La première moitié du roman s’intéresse à l’enfance du personnage principal, Younes. Cette partie était un peu longue à mon goût, mais elle était plutôt intéressante, rythmée. On découvre la vie difficile d’une famille algérienne qui perd tout du jour au lendemain, comment elle s’organise pour survivre, les sacrifices, les petites victoires, les joies, les peines, etc.

Elle n’était pas de chair et de sang ; elle était une éclaboussure de soleil.

La jeune fille dont Younes tombera amoureux n’apparaît qu’au milieu de l’histoire et à partir de là…tout est un peu laborieux, à mon sens. Tout devient lent, répétitif. Même la guerre d’indépendance de l’Algérie n’arrive pas à raviver les choses !

Younes est un éternel spectateur, passif. Il ne prend part à rien, se désintéresse de tout (sans toutefois être blasé, ce qui est assez extraordinaire), reste en marge de sa vie. Les événements, les insultes, les offenses glissent sur lui et ne le font quasiment pas réagir.

Parlons un peu de l’histoire d’amour. Inexistante, donc. Émilie est amoureuse de Younes, Younes est amoureux d’Émilie, mais il a fait une promesse et compte bien la tenir même si elle est, pour commencer, ridicule et dénuée de sens, et si elle n’a plus vraiment lieu d’être au bout d’un moment.

En fait d’histoire d’amour, c’est une histoire de sacrifice perpétuel. Certains diront peut-être que c’est une forme d’amour, de sacrifier son bonheur pour que l’autre soit heureux. Seulement voilà : ici, les deux parties sont malheureuses ! Émilie souffre de voir Younes l’ignorer, Younes souffre de voir Émilie faire sa vie sans lui. Dans ce cas, où est l’amour ? Quel est l’intérêt de souffrir toute sa vie pour faire souffrir aussi toute sa vie la femme que l’on aime ?

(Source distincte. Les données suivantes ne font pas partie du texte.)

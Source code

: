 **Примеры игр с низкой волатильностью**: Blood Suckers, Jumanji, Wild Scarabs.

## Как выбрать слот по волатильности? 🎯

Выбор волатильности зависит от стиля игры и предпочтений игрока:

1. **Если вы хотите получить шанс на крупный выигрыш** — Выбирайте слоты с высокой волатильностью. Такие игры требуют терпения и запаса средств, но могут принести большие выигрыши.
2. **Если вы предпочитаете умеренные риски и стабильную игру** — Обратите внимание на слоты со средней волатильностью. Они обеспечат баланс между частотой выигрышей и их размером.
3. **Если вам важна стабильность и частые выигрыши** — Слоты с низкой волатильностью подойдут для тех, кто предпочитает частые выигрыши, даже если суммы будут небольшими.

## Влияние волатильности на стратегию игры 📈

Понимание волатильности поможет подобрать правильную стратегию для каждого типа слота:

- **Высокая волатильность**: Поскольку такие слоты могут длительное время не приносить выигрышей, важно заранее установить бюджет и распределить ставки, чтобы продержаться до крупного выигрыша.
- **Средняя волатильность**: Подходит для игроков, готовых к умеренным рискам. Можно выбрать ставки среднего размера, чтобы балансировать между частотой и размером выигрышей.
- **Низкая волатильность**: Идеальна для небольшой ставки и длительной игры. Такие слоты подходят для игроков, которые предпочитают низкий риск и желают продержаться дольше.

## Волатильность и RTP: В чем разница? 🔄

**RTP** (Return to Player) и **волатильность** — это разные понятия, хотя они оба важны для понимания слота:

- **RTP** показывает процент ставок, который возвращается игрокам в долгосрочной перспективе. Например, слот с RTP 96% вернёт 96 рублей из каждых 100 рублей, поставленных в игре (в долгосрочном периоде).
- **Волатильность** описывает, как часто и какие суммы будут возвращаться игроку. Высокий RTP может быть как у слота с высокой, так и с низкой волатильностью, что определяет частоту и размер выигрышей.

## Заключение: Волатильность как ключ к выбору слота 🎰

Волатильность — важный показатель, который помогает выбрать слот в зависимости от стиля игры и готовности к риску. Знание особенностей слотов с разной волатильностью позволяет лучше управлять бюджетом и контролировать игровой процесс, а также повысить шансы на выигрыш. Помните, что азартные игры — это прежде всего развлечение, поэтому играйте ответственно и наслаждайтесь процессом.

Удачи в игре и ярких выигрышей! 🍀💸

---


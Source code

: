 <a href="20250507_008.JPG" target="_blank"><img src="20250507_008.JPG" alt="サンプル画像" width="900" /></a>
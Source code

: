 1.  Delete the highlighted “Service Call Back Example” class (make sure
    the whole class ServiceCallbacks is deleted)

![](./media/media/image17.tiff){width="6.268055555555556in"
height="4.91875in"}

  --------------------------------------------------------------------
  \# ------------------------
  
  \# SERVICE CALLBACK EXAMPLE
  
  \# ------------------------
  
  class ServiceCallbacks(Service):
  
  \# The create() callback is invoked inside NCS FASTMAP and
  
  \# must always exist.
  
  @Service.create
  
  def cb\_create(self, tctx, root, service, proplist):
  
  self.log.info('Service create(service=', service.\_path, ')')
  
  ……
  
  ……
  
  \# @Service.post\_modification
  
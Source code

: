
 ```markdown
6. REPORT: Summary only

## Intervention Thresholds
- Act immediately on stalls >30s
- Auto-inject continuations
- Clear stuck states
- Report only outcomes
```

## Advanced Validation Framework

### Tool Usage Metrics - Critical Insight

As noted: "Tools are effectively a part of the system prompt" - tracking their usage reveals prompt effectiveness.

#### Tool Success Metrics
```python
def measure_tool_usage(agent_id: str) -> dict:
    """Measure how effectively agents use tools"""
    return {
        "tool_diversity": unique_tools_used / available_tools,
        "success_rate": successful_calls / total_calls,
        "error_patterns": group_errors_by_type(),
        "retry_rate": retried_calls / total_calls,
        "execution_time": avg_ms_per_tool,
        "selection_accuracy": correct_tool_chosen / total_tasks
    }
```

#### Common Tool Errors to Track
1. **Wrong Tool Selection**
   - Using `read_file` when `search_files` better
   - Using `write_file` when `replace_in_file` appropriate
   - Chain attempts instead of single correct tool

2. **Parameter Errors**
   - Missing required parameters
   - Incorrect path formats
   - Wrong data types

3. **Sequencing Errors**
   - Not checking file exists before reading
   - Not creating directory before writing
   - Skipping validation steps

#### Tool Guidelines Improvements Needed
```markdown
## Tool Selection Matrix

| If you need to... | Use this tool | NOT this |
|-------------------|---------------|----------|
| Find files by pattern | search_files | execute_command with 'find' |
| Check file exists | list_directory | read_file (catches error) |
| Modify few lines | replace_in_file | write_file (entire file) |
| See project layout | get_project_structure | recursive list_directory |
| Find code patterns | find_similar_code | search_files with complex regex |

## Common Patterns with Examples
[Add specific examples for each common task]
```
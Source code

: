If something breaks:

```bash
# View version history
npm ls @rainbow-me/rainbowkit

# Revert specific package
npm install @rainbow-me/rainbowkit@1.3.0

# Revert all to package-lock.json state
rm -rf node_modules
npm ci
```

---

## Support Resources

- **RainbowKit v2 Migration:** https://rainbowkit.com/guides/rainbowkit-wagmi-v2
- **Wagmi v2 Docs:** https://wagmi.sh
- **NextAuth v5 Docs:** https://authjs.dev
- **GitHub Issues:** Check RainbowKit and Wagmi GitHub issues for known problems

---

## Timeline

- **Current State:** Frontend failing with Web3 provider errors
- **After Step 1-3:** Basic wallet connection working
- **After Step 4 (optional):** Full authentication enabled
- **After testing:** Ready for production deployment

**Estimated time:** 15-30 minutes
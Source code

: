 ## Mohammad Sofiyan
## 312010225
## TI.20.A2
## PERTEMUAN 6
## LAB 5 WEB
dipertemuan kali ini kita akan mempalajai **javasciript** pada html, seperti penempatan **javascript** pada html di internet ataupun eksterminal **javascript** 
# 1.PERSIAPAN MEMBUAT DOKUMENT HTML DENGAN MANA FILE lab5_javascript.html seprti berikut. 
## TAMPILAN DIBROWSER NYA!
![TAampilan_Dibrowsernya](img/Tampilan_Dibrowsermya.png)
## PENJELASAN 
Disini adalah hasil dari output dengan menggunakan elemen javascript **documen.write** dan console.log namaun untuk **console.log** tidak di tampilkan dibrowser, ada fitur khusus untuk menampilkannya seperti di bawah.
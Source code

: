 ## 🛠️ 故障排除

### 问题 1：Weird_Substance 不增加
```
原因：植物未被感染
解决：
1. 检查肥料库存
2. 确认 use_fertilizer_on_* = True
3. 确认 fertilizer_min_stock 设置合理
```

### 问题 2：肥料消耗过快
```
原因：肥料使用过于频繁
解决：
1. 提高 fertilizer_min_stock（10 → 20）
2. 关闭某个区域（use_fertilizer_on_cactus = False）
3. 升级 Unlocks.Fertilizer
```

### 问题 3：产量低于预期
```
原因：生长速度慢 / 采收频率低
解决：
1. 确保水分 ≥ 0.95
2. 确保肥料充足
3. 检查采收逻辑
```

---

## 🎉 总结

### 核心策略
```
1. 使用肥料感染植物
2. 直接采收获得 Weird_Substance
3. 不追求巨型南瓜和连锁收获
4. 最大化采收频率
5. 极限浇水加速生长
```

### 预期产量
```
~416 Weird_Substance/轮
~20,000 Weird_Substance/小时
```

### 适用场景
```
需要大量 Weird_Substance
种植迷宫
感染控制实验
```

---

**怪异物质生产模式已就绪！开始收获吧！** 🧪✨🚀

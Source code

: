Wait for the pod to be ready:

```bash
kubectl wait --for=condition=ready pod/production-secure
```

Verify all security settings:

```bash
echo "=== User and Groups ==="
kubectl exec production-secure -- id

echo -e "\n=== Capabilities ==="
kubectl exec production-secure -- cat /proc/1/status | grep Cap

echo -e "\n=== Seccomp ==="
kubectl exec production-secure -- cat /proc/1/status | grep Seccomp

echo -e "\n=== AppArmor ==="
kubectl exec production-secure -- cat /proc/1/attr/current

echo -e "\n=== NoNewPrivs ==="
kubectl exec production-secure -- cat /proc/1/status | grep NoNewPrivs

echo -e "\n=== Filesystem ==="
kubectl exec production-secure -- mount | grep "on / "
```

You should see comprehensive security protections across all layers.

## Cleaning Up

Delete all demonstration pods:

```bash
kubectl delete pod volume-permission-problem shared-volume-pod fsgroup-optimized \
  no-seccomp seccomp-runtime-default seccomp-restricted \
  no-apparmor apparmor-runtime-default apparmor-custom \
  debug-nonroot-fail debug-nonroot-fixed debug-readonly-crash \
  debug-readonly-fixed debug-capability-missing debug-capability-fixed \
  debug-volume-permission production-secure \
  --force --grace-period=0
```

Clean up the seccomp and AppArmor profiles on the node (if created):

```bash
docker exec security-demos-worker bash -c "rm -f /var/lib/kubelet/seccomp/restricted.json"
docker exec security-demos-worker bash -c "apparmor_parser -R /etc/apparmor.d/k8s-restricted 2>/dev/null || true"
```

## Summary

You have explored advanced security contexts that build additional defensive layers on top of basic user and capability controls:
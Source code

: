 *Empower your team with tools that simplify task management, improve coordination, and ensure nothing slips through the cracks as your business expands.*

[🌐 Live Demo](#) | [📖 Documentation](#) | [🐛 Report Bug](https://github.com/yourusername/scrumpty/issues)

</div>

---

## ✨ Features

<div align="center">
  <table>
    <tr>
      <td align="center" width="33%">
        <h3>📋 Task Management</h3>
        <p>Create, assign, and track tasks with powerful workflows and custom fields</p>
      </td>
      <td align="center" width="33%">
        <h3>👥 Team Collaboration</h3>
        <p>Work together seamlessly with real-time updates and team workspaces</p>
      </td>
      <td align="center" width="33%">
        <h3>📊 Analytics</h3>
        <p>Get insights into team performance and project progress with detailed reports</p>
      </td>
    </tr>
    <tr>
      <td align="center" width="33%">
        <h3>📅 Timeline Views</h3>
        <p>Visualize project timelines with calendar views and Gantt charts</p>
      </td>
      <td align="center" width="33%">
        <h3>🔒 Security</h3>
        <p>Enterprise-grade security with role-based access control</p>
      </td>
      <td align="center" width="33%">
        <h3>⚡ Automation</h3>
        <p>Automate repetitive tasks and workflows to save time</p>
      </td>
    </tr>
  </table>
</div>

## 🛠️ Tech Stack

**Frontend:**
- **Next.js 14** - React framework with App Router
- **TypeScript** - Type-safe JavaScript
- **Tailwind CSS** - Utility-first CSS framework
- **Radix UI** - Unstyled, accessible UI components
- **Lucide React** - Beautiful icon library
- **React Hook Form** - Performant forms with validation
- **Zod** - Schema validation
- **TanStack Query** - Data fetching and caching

Je n’ai pas compris l’engouement autour de ce roman et même les quelques phrases poétiques et sublimes de Yasmina Khadra n’ont pas réussi à me faire aimer ce livre, qui m’aura quand même permis de valider une catégorie de plus (« Fall » in love) du Pumpkin Autumn Challenge.

Si tu veux faire de ta vie un maillon d’éternité et rester lucide jusque dans le cœur du délire, aime… Aime de toutes tes forces, aime comme si tu ne savais rien faire d’autre, aime à rendre jaloux les princes et les dieux…car c’est en l’amour que toute laideur se découvre une beauté.